=== RECORDS TO USE ===

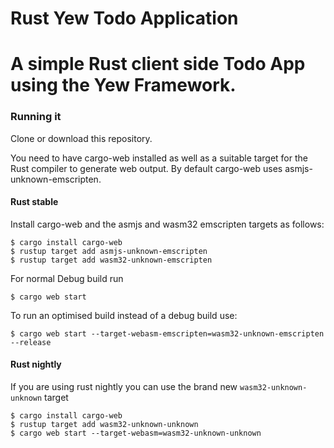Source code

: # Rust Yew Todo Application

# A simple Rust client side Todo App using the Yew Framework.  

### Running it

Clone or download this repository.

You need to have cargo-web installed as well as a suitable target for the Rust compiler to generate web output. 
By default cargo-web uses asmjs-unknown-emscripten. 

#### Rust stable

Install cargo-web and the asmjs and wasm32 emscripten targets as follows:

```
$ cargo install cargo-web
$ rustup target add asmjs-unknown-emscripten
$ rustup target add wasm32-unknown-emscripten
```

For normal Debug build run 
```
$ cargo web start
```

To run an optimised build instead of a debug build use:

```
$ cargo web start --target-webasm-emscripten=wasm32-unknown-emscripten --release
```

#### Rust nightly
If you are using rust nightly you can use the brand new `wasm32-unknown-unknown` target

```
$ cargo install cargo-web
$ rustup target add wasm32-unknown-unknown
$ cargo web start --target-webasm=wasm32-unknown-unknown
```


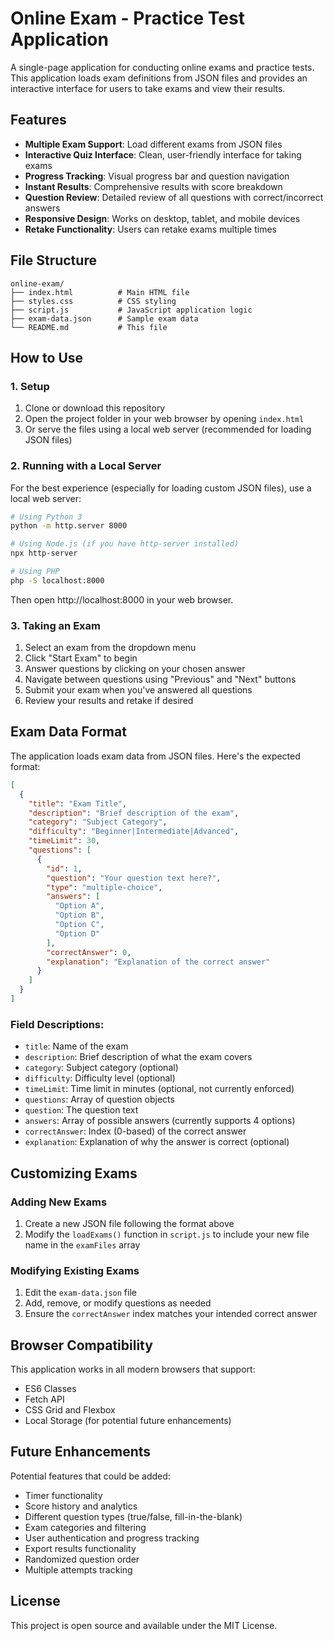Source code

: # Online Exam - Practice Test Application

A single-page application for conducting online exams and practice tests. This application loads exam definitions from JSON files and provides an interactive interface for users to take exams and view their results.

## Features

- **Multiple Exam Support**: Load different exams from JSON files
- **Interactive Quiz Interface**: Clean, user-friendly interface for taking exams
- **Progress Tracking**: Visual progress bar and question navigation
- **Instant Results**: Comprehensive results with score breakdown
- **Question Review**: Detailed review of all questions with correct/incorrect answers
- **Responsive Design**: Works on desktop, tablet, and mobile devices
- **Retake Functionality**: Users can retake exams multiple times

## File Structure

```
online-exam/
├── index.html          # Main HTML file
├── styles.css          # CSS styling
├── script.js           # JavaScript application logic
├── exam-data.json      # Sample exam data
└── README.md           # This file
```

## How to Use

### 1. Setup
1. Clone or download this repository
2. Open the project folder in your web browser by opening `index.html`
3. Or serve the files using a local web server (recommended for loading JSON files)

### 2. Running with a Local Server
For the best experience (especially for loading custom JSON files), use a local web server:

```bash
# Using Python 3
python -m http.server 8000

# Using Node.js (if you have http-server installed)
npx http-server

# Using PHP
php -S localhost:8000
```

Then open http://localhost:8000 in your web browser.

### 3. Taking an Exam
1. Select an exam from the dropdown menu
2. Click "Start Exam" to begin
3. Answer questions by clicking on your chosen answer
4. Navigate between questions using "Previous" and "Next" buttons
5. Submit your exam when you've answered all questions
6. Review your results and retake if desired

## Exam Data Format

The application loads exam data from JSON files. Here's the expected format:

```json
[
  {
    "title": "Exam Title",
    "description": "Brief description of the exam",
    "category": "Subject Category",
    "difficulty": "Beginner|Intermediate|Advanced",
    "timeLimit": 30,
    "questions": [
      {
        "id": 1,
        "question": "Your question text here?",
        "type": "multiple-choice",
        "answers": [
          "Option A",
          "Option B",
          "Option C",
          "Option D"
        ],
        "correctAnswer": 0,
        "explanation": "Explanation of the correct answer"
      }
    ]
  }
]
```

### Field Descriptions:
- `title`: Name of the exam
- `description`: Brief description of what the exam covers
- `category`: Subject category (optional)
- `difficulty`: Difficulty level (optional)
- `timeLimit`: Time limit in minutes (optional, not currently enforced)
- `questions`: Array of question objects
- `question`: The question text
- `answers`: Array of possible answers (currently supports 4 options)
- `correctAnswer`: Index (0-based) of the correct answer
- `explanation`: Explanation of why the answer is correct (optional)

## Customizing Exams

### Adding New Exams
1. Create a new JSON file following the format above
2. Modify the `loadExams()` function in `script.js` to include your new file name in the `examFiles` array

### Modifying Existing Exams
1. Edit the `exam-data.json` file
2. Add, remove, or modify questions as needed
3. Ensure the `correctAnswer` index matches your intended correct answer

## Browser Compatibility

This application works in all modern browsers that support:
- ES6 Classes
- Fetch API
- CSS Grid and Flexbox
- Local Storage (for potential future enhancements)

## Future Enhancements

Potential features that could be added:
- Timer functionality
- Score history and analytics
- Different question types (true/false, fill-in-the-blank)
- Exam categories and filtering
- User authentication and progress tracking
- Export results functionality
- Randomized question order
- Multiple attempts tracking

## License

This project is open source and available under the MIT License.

===

**WHAT IS EXPECTED**
Look back at the entries above and repeat, unchanged, every line from the line holding "## How to Use" through the line holding "not currently enforced)".

**ANSWER AREA**
## How to Use

### 1. Setup
1. Clone or download this repository
2. Open the project folder in your web browser by opening `index.html`
3. Or serve the files using a local web server (recommended for loading JSON files)

### 2. Running with a Local Server
For the best experience (especially for loading custom JSON files), use a local web server:

```bash
# Using Python 3
python -m http.server 8000

# Using Node.js (if you have http-server installed)
npx http-server

# Using PHP
php -S localhost:8000
```

Then open http://localhost:8000 in your web browser.

### 3. Taking an Exam
1. Select an exam from the dropdown menu
2. Click "Start Exam" to begin
3. Answer questions by clicking on your chosen answer
4. Navigate between questions using "Previous" and "Next" buttons
5. Submit your exam when you've answered all questions
6. Review your results and retake if desired

## Exam Data Format

The application loads exam data from JSON files. Here's the expected format:

```json
[
  {
    "title": "Exam Title",
    "description": "Brief description of the exam",
    "category": "Subject Category",
    "difficulty": "Beginner|Intermediate|Advanced",
    "timeLimit": 30,
    "questions": [
      {
        "id": 1,
        "question": "Your question text here?",
        "type": "multiple-choice",
        "answers": [
          "Option A",
          "Option B",
          "Option C",
          "Option D"
        ],
        "correctAnswer": 0,
        "explanation": "Explanation of the correct answer"
      }
    ]
  }
]
```

### Field Descriptions:
- `title`: Name of the exam
- `description`: Brief description of what the exam covers
- `category`: Subject category (optional)
- `difficulty`: Difficulty level (optional)
- `timeLimit`: Time limit in minutes (optional, not currently enforced)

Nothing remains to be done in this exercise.